Journées d'Automne de la SFPE-AT les 27et 28 novembre 2010
Quels en sont les effets individuels, groupaux et psychopathologiques ?
Lorsqu'on aborde la dimension psychiatrique ou psychologique du secret, la première pensée qui vient à l'esprit concerne les fameux secrets de famille, si fréquents et nocifs lorsqu'ils sont brusquement divulgués ou devinés, mais souvent encore plus délétères s'ils sont tus, formant une crypte ou, se transmettant de génération en génération, empoisonnant tout le groupe familial.
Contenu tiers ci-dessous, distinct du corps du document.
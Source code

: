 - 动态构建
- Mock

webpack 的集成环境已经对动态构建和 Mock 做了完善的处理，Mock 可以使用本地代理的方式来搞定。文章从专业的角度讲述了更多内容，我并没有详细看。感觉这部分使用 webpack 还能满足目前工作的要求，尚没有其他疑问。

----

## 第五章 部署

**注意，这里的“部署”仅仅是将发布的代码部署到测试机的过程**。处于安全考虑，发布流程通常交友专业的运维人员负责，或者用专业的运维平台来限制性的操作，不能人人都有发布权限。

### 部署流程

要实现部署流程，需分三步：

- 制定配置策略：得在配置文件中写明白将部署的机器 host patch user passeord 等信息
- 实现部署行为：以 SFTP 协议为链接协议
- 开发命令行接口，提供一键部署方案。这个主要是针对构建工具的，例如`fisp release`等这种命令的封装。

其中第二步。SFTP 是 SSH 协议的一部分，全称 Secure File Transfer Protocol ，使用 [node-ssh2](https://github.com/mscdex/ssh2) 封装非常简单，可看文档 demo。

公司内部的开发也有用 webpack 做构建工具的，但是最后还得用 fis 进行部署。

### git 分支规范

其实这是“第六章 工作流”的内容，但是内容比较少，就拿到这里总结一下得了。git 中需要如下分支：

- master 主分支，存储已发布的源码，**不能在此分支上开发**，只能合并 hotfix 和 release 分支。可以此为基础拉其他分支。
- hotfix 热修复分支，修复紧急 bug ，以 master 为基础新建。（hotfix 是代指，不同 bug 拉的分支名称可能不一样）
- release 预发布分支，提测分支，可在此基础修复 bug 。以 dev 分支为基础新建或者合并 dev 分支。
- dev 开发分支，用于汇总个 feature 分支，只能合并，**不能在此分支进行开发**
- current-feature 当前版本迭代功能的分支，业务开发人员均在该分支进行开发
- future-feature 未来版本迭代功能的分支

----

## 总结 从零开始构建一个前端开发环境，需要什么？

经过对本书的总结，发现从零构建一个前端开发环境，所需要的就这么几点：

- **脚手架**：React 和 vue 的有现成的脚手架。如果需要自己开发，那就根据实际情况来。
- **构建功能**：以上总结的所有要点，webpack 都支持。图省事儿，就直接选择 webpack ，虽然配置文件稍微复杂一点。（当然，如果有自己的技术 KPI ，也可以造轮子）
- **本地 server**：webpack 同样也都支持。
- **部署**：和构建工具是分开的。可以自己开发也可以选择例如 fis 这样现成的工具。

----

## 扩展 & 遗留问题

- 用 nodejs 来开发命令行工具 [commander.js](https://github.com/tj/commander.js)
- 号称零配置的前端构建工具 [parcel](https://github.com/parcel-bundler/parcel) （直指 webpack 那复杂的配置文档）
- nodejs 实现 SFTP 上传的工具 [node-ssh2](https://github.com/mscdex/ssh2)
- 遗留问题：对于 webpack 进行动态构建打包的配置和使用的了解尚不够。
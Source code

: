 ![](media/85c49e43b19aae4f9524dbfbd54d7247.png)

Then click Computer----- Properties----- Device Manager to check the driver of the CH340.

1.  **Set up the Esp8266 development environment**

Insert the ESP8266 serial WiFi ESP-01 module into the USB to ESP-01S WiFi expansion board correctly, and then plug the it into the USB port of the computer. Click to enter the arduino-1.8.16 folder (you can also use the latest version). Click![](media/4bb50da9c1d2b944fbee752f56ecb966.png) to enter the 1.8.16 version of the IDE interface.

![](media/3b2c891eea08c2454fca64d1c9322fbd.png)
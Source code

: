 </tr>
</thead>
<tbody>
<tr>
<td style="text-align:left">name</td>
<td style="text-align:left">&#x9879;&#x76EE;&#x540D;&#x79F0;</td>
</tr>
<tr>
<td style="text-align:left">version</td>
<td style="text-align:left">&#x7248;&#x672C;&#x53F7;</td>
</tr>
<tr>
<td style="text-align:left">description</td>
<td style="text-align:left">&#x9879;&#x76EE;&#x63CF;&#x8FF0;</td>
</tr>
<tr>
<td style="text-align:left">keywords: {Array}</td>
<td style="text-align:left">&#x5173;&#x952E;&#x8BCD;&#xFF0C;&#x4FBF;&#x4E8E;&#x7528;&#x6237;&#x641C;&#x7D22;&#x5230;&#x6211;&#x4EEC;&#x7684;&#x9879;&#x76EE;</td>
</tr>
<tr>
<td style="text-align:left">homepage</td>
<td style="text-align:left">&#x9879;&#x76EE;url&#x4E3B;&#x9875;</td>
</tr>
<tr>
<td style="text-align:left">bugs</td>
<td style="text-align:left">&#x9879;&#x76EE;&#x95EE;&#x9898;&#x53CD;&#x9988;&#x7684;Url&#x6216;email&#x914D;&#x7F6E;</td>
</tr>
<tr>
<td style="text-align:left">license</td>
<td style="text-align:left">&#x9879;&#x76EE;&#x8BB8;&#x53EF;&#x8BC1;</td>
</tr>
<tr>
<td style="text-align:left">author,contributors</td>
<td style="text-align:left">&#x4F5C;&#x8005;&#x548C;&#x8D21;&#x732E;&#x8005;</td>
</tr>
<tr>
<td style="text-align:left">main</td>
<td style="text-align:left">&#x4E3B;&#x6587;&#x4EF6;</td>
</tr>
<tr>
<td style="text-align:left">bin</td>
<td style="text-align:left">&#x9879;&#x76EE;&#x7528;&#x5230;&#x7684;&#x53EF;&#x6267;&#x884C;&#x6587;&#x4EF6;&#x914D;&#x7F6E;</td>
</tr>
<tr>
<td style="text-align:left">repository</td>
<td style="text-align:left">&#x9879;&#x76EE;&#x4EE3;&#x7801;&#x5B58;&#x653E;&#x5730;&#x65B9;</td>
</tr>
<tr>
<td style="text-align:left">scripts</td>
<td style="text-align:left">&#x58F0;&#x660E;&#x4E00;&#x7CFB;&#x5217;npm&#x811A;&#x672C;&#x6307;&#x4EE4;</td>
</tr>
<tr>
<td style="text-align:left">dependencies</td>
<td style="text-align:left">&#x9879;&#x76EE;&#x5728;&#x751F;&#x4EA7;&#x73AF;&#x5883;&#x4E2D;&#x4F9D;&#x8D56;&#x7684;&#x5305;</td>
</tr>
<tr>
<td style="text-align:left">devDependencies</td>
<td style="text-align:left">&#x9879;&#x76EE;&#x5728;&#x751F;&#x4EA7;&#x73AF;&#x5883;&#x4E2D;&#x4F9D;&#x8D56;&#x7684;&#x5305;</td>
Secret de famille, notamment sous forme de « fantôme dans le placard » ; secret des origines, favorisant diverses expressions délirantes, dont les délires de filiation ou de parentalité ; secret confondu à l'intimité du « roman familial » névrotique ; secret des organes en cas de greffe ; secret professionnel, notamment du confessionnal ou du divan... Le secret, tout en étant préservé, alimente les rumeurs - on sait bien qu'un des principaux traits du secret est de « transpirer ».
Secrets d'alcôve, aussi, secrets de Polichinelle, ou bien ces secrets retenus ou « lâchés », qui nous font parler de la thématique « anale » du secret, retrouvant d'ailleurs là l'étymologie des « lieux d'aisance » de jadis. Et nous devons envisager tant la violation du secret que son exhibitionnisme dans le contexte audio-visuel, dans la zone extrême de la télé-réalité.
A l'opposé, il est aussi des secrets dits « positifs » : ceux qui donnent un pouvoir, ceux qui protègent l'intimité, ceux qui découlent de rites d'initiation...
Ces différentes pistes seront explorées au cours de nos Journées, aussi bien dans le domaine de la Psychopathologie de l'Expression que dans les approches thérapeutique et artistique.